İklim değişikliğinin sarsıcı sonuçlarıyla yüzleşirken insanların çevre duyarlılığının geçmişte rastlanmayan bir hızla artmasının, bu karamsar tablo karşısında umutları tazelediğini dile getiren Erdoğan, şöyle konuştu:
"İçinden çıkılmaz görünen bu sistemi dönüştürecek yeni çözüm yolları sunabilecek imkan ve kabiliyet, sahip olduğumuz inanç ve kültür dünyamızın temelinde yatıyor. Yarın kıyametin kopacağını bilse bile elindeki fidanı dikmeyi öğütleyen bir peygamberin ümmeti olarak asla pes etmemek gerektiğini biliyoruz. 'Nehir kıyısında bile suyu tasarruf et' emri, dünyaya ve kaynaklara nasıl bakmamız gerektiğini asırlar öncesinden öğretiyor. Çoğumuz, büyüklerimizden duyduğumuz 'artsın eksilmesin, taşsın dökülmesin' duasını hatırlarız. Bereketin bazen tek bir pirinç tanesine bağlı olabileceği, iki kişiye yetenin üç kişiye de yetebileceği inancıyla yetiştik. Mutfağında tarhana çorbası olan, meyve kabuklarından şifalı turşu ve şerbet yapan bizler, sürdürülebilirliği kültürel bir miras olarak özümüzde taşıyoruz."

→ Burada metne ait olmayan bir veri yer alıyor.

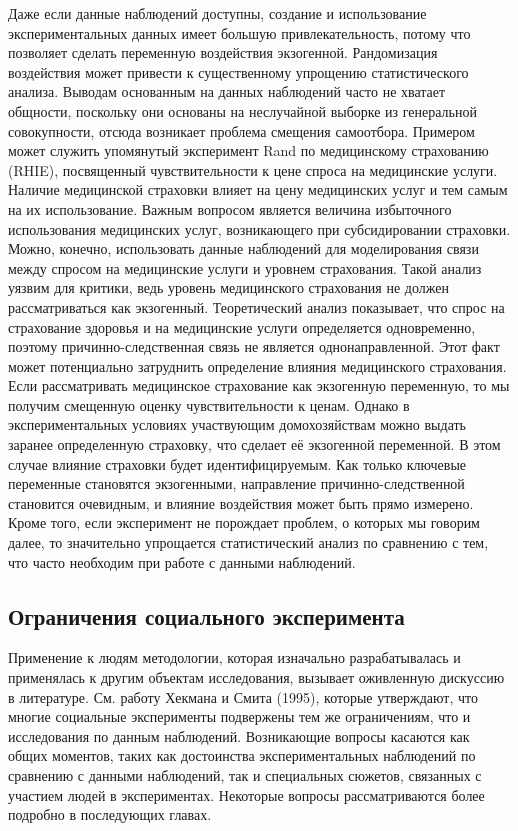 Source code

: Даже если данные наблюдений доступны, создание и использование экспериментальных данных имеет большую привлекательность, потому что позволяет сделать переменную воздействия экзогенной.  Рандомизация воздействия может привести к существенному упрощению статистического анализа. Выводам основанным на данных наблюдений часто не хватает общности, поскольку они основаны на неслучайной выборке из генеральной совокупности, отсюда возникает проблема смещения самоотбора. Примером может служить упомянутый эксперимент Rand по медицинскому страхованию (RHIE), посвященный  чувствительности к цене спроса на медицинские услуги. 
Наличие медицинской страховки влияет на цену медицинских услуг и тем самым на их использование. Важным вопросом является величина избыточного использования медицинских услуг, возникающего при субсидировании страховки.  Можно, конечно, использовать данные наблюдений для моделирования связи между спросом на медицинские услуги и уровнем страхования. 
Такой анализ уязвим для критики, ведь уровень медицинского страхования не должен рассматриваться как экзогенный. Теоретический анализ показывает, что спрос на страхование здоровья и на медицинские услуги определяется одновременно, поэтому причинно-следственная связь не является однонаправленной. Этот факт может потенциально  затруднить определение влияния медицинского страхования. 
Если рассматривать медицинское страхование как экзогенную переменную, то мы получим смещенную оценку чувствительности к ценам. Однако в экспериментальных условиях участвующим домохозяйствам можно выдать заранее определенную страховку,  что сделает её экзогенной переменной. В этом случае влияние страховки будет идентифицируемым. Как только ключевые переменные становятся экзогенными, направление причинно-следственной становится очевидным, и влияние воздействия может быть прямо измерено. Кроме того, если эксперимент не порождает проблем, о которых мы говорим далее, то  значительно упрощается статистический анализ по сравнению с тем, что часто необходим при работе с данными наблюдений.



\subsection{Ограничения социального эксперимента}

Применение к людям методологии, которая изначально разрабатывалась и применялась к другим объектам исследования, вызывает оживленную дискуссию в литературе. См. работу Хекмана и Смита (1995), которые утверждают, что многие социальные эксперименты подвержены тем же ограничениям, что и исследования по данным наблюдений. Возникающие вопросы касаются как общих моментов, таких как достоинства экспериментальных наблюдений по сравнению с данными наблюдений, так и специальных сюжетов, связанных с участием людей  в экспериментах. Некоторые вопросы рассматриваются более подробно в последующих главах.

Erdoğan, iklim krizini salt bir çevre sorunu olmaktan öte bir vicdan ve ahlak meselesi olarak gören bir bakış açısıyla herkesi tüketim davranışlarını dönüştürmeye davet ettikleri Sıfır Atık Projesinin de sahip oldukları bu kadim değerlerin bir sonucu olduğunu vurguladı.

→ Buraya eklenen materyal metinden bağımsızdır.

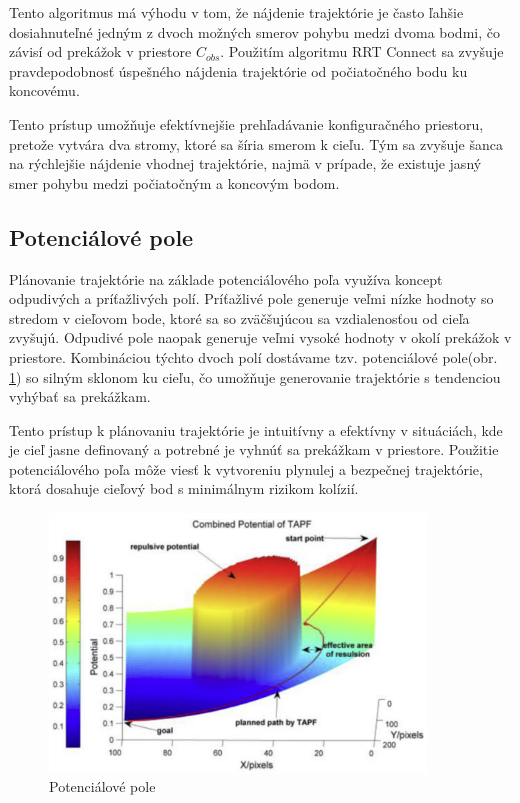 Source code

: Tento algoritmus má výhodu v tom, že nájdenie trajektórie je často ľahšie dosiahnuteľné jedným z dvoch možných smerov pohybu medzi dvoma bodmi, čo závisí od prekážok v priestore $C_{obs}$. Použitím algoritmu RRT Connect sa zvyšuje pravdepodobnosť úspešného nájdenia trajektórie od počiatočného bodu ku koncovému.

Tento prístup umožňuje efektívnejšie prehľadávanie konfiguračného priestoru, pretože vytvára dva stromy, ktoré sa šíria smerom k cieľu. Tým sa zvyšuje šanca na rýchlejšie nájdenie vhodnej trajektórie, najmä v prípade, že existuje jasný smer pohybu medzi počiatočným a koncovým bodom.



\subsection{Potenciálové pole}
\label{kap:2.4}

Plánovanie trajektórie na základe potenciálového poľa využíva koncept odpudivých a príťažlivých polí. Príťažlivé pole generuje veľmi nízke hodnoty so stredom v cieľovom bode, ktoré sa so zväčšujúcou sa vzdialenosťou od cieľa zvyšujú. Odpudivé pole naopak generuje veľmi vysoké hodnoty v okolí prekážok v priestore. Kombináciou týchto dvoch polí dostávame tzv. potenciálové pole(obr. \ref{OBRAZOK 1.2.4}) so silným sklonom ku cieľu, čo umožňuje generovanie trajektórie s tendenciou vyhýbať sa prekážkam.

Tento prístup k plánovaniu trajektórie je intuitívny a efektívny v situáciách, kde je cieľ jasne definovaný a potrebné je vyhnúť sa prekážkam v priestore. Použitie potenciálového poľa môže viesť k vytvoreniu plynulej a bezpečnej trajektórie, ktorá dosahuje cieľový bod s minimálnym rizikom kolízií.

\begin{figure}[h]
	\centering
	\includegraphics[width=100mm]{img/Potencialove_pole2.png}
	\caption{Potenciálové pole \cite{}}\label{OBRAZOK 1.2.4} 
\end{figure}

"GERİ KAZANILAN MİLYONLARCA TON ATIK İLE 62,2 MİLYAR LİRAYI EKONOMİYE KAZANDIRDIK"
Emine Erdoğan, atıkların doğru yönetimi ile yalnızca 5 yılda çok önemli kazanımlar elde ettiklerini, 195 bin ailenin elektrik kullanımına eş değer enerji tasarrufu, 2 milyon hanenin de su kullanımına eş değer su tasarrufu sağladıklarını aktardı.
Yılda 850 bin aracın trafikten çekilmesi anlamına gelen yaklaşık 4 milyon ton sera gazının salınımını önlediklerini belirten Erdoğan, 650 milyon ton ham maddeden tasarruf sağladıklarını kaydetti.
Erdoğan, bugüne kadar geri kazanılan milyonlarca ton atık ile toplamda 62,2 milyar lirayı ekonomiye kazandırdıklarını vurgulayarak, "Geldiğimiz noktada Sıfır Atık Projesinin başarısının ulusal sınırları aşarak dünyaya örnek teşkil eden ve başka ülkelerce benimsenen bir harekete dönüştüğüne şahitlik ediyoruz. Türkiye olarak elimizi taşın altına koyuyor, Birleşmiş Milletler bünyesinde yürüttüğümüz çalışmalar ile küresel iklim mücadelesinde çözüme liderlik eden bir rol üstleniyoruz. Dünyada açtığımız yaraları sarmak için hepimize farklı sorumluluklar düşüyor." şeklinde konuştu.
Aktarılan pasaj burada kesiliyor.